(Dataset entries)
* * *

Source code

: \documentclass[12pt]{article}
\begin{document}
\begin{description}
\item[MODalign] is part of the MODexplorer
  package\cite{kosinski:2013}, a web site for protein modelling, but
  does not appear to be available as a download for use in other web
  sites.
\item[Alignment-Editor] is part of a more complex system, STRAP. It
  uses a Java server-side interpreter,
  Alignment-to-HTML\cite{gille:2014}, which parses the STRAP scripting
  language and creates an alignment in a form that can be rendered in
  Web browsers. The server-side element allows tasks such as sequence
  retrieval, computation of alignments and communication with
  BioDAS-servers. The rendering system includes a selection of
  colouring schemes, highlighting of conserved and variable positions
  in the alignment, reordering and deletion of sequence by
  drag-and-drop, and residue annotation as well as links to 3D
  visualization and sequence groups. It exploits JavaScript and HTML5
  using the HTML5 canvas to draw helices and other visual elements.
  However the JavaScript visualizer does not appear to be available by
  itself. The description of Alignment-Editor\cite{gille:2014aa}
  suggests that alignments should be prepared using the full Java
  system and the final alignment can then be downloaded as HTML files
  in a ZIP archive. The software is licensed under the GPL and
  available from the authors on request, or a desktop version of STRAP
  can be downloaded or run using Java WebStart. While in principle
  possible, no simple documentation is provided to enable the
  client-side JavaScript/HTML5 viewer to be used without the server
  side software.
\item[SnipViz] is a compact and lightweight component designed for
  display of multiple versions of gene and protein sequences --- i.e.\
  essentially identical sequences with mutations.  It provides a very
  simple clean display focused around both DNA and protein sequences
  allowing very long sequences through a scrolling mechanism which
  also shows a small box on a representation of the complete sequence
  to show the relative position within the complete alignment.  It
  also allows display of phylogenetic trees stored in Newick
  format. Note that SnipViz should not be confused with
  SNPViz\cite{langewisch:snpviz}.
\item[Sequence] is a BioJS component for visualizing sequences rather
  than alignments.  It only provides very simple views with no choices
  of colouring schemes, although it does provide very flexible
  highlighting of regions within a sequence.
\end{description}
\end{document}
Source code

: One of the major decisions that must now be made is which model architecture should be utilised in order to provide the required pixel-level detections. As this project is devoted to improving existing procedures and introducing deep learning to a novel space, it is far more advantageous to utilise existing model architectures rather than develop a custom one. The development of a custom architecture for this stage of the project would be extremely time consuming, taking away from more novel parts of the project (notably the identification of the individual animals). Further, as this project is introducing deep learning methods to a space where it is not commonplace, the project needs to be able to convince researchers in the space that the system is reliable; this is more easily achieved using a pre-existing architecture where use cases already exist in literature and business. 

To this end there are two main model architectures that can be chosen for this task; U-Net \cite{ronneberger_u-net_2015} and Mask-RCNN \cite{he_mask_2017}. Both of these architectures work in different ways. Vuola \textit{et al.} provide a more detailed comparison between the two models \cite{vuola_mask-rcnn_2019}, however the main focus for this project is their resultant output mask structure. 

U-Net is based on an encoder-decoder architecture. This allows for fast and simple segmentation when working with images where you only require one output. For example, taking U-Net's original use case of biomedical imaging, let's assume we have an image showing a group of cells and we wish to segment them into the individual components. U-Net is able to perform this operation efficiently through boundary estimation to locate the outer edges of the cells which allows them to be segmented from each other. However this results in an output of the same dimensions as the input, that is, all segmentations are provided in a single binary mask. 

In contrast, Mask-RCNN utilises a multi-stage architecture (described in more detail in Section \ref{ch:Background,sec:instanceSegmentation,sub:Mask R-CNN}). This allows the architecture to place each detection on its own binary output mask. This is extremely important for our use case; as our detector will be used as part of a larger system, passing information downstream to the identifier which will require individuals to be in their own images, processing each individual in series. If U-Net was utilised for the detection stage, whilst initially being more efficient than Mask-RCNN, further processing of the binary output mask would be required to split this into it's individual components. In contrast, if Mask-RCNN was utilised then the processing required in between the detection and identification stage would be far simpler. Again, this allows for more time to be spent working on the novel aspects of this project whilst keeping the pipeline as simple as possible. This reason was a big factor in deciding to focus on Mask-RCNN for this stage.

* * *

* INSTRUCTIONS TO FOLLOW
Please copy the lines above from the line with "system and the" up to and including the line with "can be downloaded", exactly as written and with nothing else.

* TASK OUTPUT
  system and the final alignment can then be downloaded as HTML files
  in a ZIP archive. The software is licensed under the GPL and
  available from the authors on request, or a desktop version of STRAP
  can be downloaded or run using Java WebStart. While in principle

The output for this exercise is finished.